Add custom middleware to your AgentOS application for enhanced functionality like rate limiting, logging, monitoring etc. See the following example where we add common middleware often used in production systems:
  • Rate Limiting: Prevents API abuse by limiting requests per IP address
  • Request/Response Logging: Tracks all incoming requests with timing and metadata

Code

cookbook/agent_os/customize/fastapi_app_with_custom_middleware.py

import time
from collections import defaultdict, deque
from typing import Dict

from agno.agent import Agent
from agno.db.postgres import PostgresDb
from agno.models.openai import OpenAIChat
from agno.os import AgentOS
from agno.tools.duckduckgo import DuckDuckGoTools
from fastapi import Request, Response
from fastapi.responses import JSONResponse
from starlette.middleware.base import BaseHTTPMiddleware


# === Rate Limiting Middleware ===
class RateLimitMiddleware(BaseHTTPMiddleware):
    """
    Rate limiting middleware that limits requests per IP address.
    """

    def __init__(self, app, requests_per_minute: int = 60, window_size: int = 60):
        super().__init__(app)
        self.requests_per_minute = requests_per_minute
        self.window_size = window_size
        # Store request timestamps per IP
        self.request_history: Dict[str, deque] = defaultdict(lambda: deque())

    async def dispatch(self, request: Request, call_next) -> Response:
        # Get client IP
        client_ip = request.client.host if request.client else "unknown"
        current_time = time.time()

        # Clean old requests outside the window
        history = self.request_history[client_ip]
        while history and current_time - history[0] > self.window_size:
            history.popleft()

        # Check if rate limit exceeded
        if len(history) >= self.requests_per_minute:
            return JSONResponse(
                status_code=429,
                content={
                    "detail": f"Rate limit exceeded.
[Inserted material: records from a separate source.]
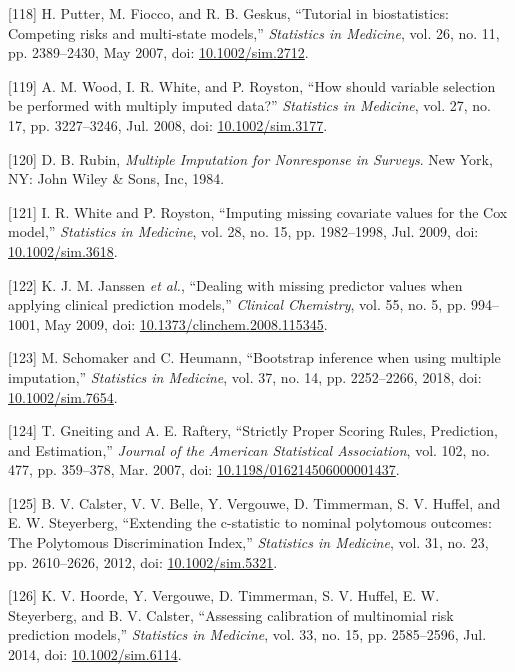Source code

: \documentclass[12pt,PhD,twoside,openright]{muthesis}
\newenvironment{cslreferences}%
  {}%
  {\par}
\begin{document}
\begin{cslreferences}
\leavevmode\hypertarget{ref-putter_tutorial_2007}{}%
{[}118{]} H. Putter, M. Fiocco, and R. B. Geskus, ``Tutorial in biostatistics: Competing risks and multi-state models,'' \emph{Statistics in Medicine}, vol. 26, no. 11, pp. 2389--2430, May 2007, doi: \href{https://doi.org/10.1002/sim.2712}{10.1002/sim.2712}.

\leavevmode\hypertarget{ref-wood_how_2008}{}%
{[}119{]} A. M. Wood, I. R. White, and P. Royston, ``How should variable selection be performed with multiply imputed data?'' \emph{Statistics in Medicine}, vol. 27, no. 17, pp. 3227--3246, Jul. 2008, doi: \href{https://doi.org/10.1002/sim.3177}{10.1002/sim.3177}.

\leavevmode\hypertarget{ref-rubin_multiple_1984}{}%
{[}120{]} D. B. Rubin, \emph{Multiple Imputation for Nonresponse in Surveys}. New York, NY: John Wiley \& Sons, Inc, 1984.

\leavevmode\hypertarget{ref-white_imputing_2009}{}%
{[}121{]} I. R. White and P. Royston, ``Imputing missing covariate values for the Cox model,'' \emph{Statistics in Medicine}, vol. 28, no. 15, pp. 1982--1998, Jul. 2009, doi: \href{https://doi.org/10.1002/sim.3618}{10.1002/sim.3618}.

\leavevmode\hypertarget{ref-janssen_dealing_2009}{}%
{[}122{]} K. J. M. Janssen \emph{et al.}, ``Dealing with missing predictor values when applying clinical prediction models,'' \emph{Clinical Chemistry}, vol. 55, no. 5, pp. 994--1001, May 2009, doi: \href{https://doi.org/10.1373/clinchem.2008.115345}{10.1373/clinchem.2008.115345}.

\leavevmode\hypertarget{ref-schomaker_bootstrap_2018}{}%
{[}123{]} M. Schomaker and C. Heumann, ``Bootstrap inference when using multiple imputation,'' \emph{Statistics in Medicine}, vol. 37, no. 14, pp. 2252--2266, 2018, doi: \href{https://doi.org/10.1002/sim.7654}{10.1002/sim.7654}.

\leavevmode\hypertarget{ref-gneiting_strictly_2007}{}%
{[}124{]} T. Gneiting and A. E. Raftery, ``Strictly Proper Scoring Rules, Prediction, and Estimation,'' \emph{Journal of the American Statistical Association}, vol. 102, no. 477, pp. 359--378, Mar. 2007, doi: \href{https://doi.org/10.1198/016214506000001437}{10.1198/016214506000001437}.

\leavevmode\hypertarget{ref-calster_extending_2012-1}{}%
{[}125{]} B. V. Calster, V. V. Belle, Y. Vergouwe, D. Timmerman, S. V. Huffel, and E. W. Steyerberg, ``Extending the c-statistic to nominal polytomous outcomes: The Polytomous Discrimination Index,'' \emph{Statistics in Medicine}, vol. 31, no. 23, pp. 2610--2626, 2012, doi: \href{https://doi.org/10.1002/sim.5321}{10.1002/sim.5321}.

\leavevmode\hypertarget{ref-hoorde_assessing_2014}{}%
{[}126{]} K. V. Hoorde, Y. Vergouwe, D. Timmerman, S. V. Huffel, E. W. Steyerberg, and B. V. Calster, ``Assessing calibration of multinomial risk prediction models,'' \emph{Statistics in Medicine}, vol. 33, no. 15, pp. 2585--2596, Jul. 2014, doi: \href{https://doi.org/10.1002/sim.6114}{10.1002/sim.6114}.
\end{cslreferences}
\end{document}
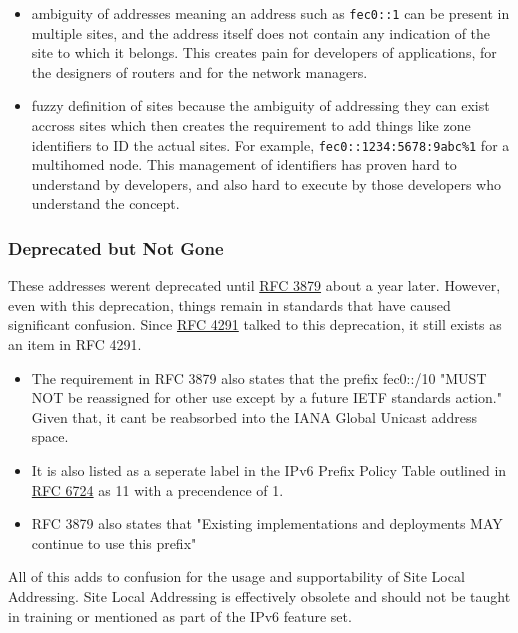 \documentclass[
]{article}
\providecommand{\tightlist}{%
  \setlength{\itemsep}{0pt}\setlength{\parskip}{0pt}}
\begin{document}
\begin{itemize}
\tightlist
\item
  ambiguity of addresses meaning an address such as \texttt{fec0::1} can
  be present in multiple sites, and the address itself does not contain
  any indication of the site to which it belongs. This creates pain for
  developers of applications, for the designers of routers and for the
  network managers.
\item
  fuzzy definition of sites because the ambiguity of addressing they can
  exist accross sites which then creates the requirement to add things
  like zone identifiers to ID the actual sites. For example,
  \texttt{fec0::1234:5678:9abc\%1} for a multihomed node. This
  management of identifiers has proven hard to understand by developers,
  and also hard to execute by those developers who understand the
  concept.
\end{itemize}

\subsubsection{Deprecated but Not Gone}\label{deprecated-but-not-gone}

These addresses weren\textquotesingle t deprecated until
\href{https://www.rfc-editor.org/rfc/rfc3879}{RFC 3879} about a year
later. However, even with this deprecation, things remain in standards
that have caused significant confusion. Since
\href{https://www.rfc-editor.org/rfc/rfc4291.html\#section-2.5.7}{RFC
4291} talked to this deprecation, it still exists as an item in RFC
4291.

\begin{itemize}
\tightlist
\item
  The requirement in RFC 3879 also states that the prefix fec0::/10
  "MUST NOT be reassigned for other use except by a future IETF
  standards action." Given that, it can\textquotesingle t be reabsorbed
  into the IANA Global Unicast address space.
\item
  It is also listed as a seperate label in the IPv6 Prefix Policy Table
  outlined in \href{https://www.rfc-editor.org/rfc/rfc6724.html}{RFC
  6724} as 11 with a precendence of 1.
\item
  RFC 3879 also states that "Existing implementations and deployments
  MAY continue to use this prefix"
\end{itemize}

All of this adds to confusion for the usage and supportability of Site
Local Addressing. Site Local Addressing is effectively obsolete and
should not be taught in training or mentioned as part of the IPv6
feature set.
\end{document}
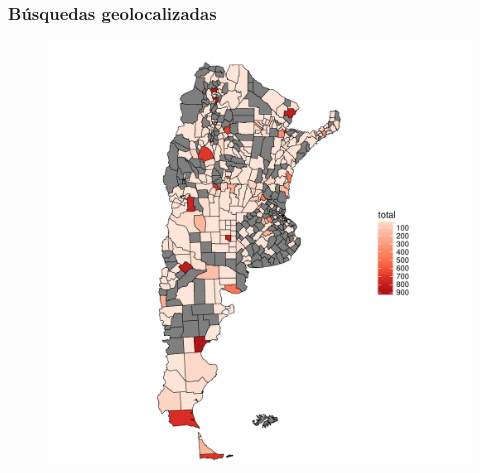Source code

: \begin{frame}[c]\frametitle{Búsquedas geolocalizadas}


\begin{figure}
    \includegraphics[height=0.5\textheight]{../src/images/mapadepartamentos.pdf}
    \label{fig:mapaDepartamentos}
\end{figure}





\end{frame}
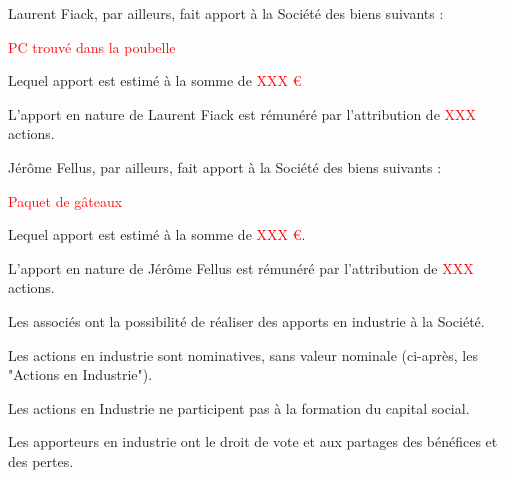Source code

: \documentclass[a4paper,12pt]{report}
\begin{document}
Laurent Fiack, par ailleurs, fait apport à la Société des biens suivants :

\textcolor{red}{PC trouvé dans la poubelle}

Lequel apport est estimé à la somme de \textcolor{red}{XXX €}

L'apport en nature de Laurent Fiack est rémunéré par l'attribution de \textcolor{red}{XXX} actions.

Jérôme Fellus, par ailleurs, fait apport à la Société des biens suivants :

\textcolor{red}{Paquet de gâteaux}

Lequel apport est estimé à la somme de \textcolor{red}{XXX €}.

L'apport en nature de Jérôme Fellus est rémunéré par l'attribution de \textcolor{red}{XXX} actions.

Les associés ont la possibilité de réaliser des apports en industrie à la Société.

Les actions en industrie sont nominatives, sans valeur nominale (ci-après, les "Actions en Industrie").

Les actions en Industrie ne participent pas à la formation du capital social.

Les apporteurs en industrie ont le droit de vote et aux partages des bénéfices et des pertes.

%
\end{document}
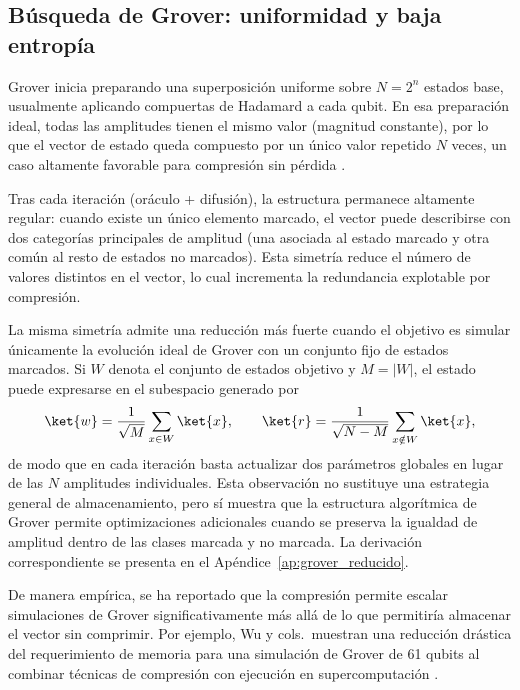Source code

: \subsection{Búsqueda de Grover: uniformidad y baja entropía}
\label{subsec:patrones_grover}

Grover inicia preparando una superposición uniforme sobre $N=2^n$ estados base, usualmente aplicando compuertas de Hadamard a cada qubit. En esa preparación ideal, todas las amplitudes tienen el mismo valor (magnitud constante), por lo que el vector de estado queda compuesto por un único valor repetido $N$ veces, un caso altamente favorable para compresión sin pérdida \cite{Grover1996, Szablowski2021}.

Tras cada iteración (oráculo + difusión), la estructura permanece altamente regular: cuando existe un único elemento marcado, el vector puede describirse con dos categorías principales de amplitud (una asociada al estado marcado y otra común al resto de estados no marcados). Esta simetría reduce el número de valores distintos en el vector, lo cual incrementa la redundancia explotable por compresión.

La misma simetría admite una reducción más fuerte cuando el objetivo es simular únicamente la evolución ideal de Grover con un conjunto fijo de estados marcados. Si $W$ denota el conjunto de estados objetivo y $M=|W|$, el estado puede expresarse en el subespacio generado por
\[
\ket{w}=\frac{1}{\sqrt{M}}\sum_{x\in W}\ket{x},
\qquad
\ket{r}=\frac{1}{\sqrt{N-M}}\sum_{x\notin W}\ket{x},
\]
de modo que en cada iteración basta actualizar dos parámetros globales en lugar de las $N$ amplitudes individuales. Esta observación no sustituye una estrategia general de almacenamiento, pero sí muestra que la estructura algorítmica de Grover permite optimizaciones adicionales cuando se preserva la igualdad de amplitud dentro de las clases marcada y no marcada. La derivación correspondiente se presenta en el Apéndice~\ref{ap:grover_reducido}.

De manera empírica, se ha reportado que la compresión permite escalar simulaciones de Grover significativamente más allá de lo que permitiría almacenar el vector sin comprimir. Por ejemplo, Wu y cols.\ muestran una reducción drástica del requerimiento de memoria para una simulación de Grover de 61 qubits al combinar técnicas de compresión con ejecución en supercomputación \cite{wu2019full}.
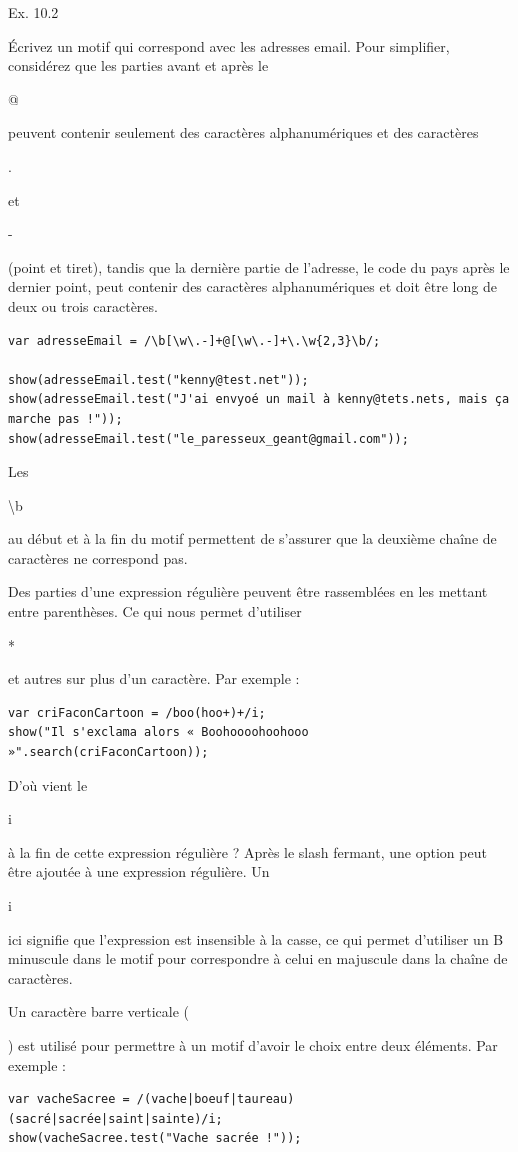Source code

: \documentclass{FramateX}
\renewcommand{\texttt}[1]{\begin{sffamily}{#1}\end{sffamily}}
\begin{document}
\begin{center}\end{center}

Ex. 10.2

Écrivez un motif qui correspond avec les adresses email. Pour
simplifier, considérez que les parties avant et après le \texttt{@}
peuvent contenir seulement des caractères alphanumériques et des
caractères \texttt{.} et \texttt{-} (point et tiret), tandis que la
dernière partie de l'adresse, le code du pays après le dernier point,
peut contenir des caractères alphanumériques et doit être long de deux
ou trois caractères.

\begin{lstlisting}
var adresseEmail = /\b[\w\.-]+@[\w\.-]+\.\w{2,3}\b/;

show(adresseEmail.test("kenny@test.net"));
show(adresseEmail.test("J'ai envyoé un mail à kenny@tets.nets, mais ça marche pas !"));
show(adresseEmail.test("le_paresseux_geant@gmail.com"));
\end{lstlisting}
Les \texttt{\textbackslash{}b} au début et à la fin du motif permettent
de s'assurer que la deuxième chaîne de caractères ne correspond pas.

\begin{center}\end{center}

Des parties d'une expression régulière peuvent être rassemblées en les
mettant entre parenthèses. Ce qui nous permet d'utiliser \texttt{*} et
autres sur plus d'un caractère. Par exemple :

\begin{lstlisting}
var criFaconCartoon = /boo(hoo+)+/i;
show("Il s'exclama alors « Boohoooohoohooo »".search(criFaconCartoon));
\end{lstlisting}
D'où vient le \texttt{i} à la fin de cette expression régulière ? Après
le slash fermant, une option peut être ajoutée à une expression
régulière. Un \texttt{i} ici signifie que l'expression est insensible à
la casse, ce qui permet d'utiliser un B minuscule dans le motif pour
correspondre à celui en majuscule dans la chaîne de caractères.

Un caractère barre verticale (\texttt{\textbar{}}) est utilisé pour
permettre à un motif d'avoir le choix entre deux éléments. Par exemple :

\begin{lstlisting}
var vacheSacree = /(vache|boeuf|taureau) (sacré|sacrée|saint|sainte)/i;
show(vacheSacree.test("Vache sacrée !"));
\end{lstlisting}
\begin{center}\end{center}
\end{document}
Max {self.requests_per_minute} requests per minute."
                },
            )

        # Add current request to history
        history.append(current_time)

        # Add rate limit headers
        response = await call_next(request)
        response.headers["X-RateLimit-Limit"] = str(self.requests_per_minute)
        response.headers["X-RateLimit-Remaining"] = str(
            self.requests_per_minute - len(history)
        )
        response.headers["X-RateLimit-Reset"] = str(
            int(current_time + self.window_size)
        )

        return response


# === Request/Response Logging Middleware ===
class RequestLoggingMiddleware(BaseHTTPMiddleware):
    """
    Request/response logging middleware with timing and basic info.
    """

    def __init__(self, app, log_body: bool = False, log_headers: bool = False):
        super().__init__(app)
        self.log_body = log_body
        self.log_headers = log_headers
        self.request_count = 0

    async def dispatch(self, request: Request, call_next) -> Response:
        self.request_count += 1
        start_time = time.time()

        # Basic request info
        client_ip = request.client.host if request.client else "unknown"
        print(
            f"🔍 Request #{self.request_count}: {request.method} {request.url.path} from {client_ip}"
        )

        # Optional: Log headers
        if self.log_headers:
            print(f"📋 Headers: {dict(request.headers)}")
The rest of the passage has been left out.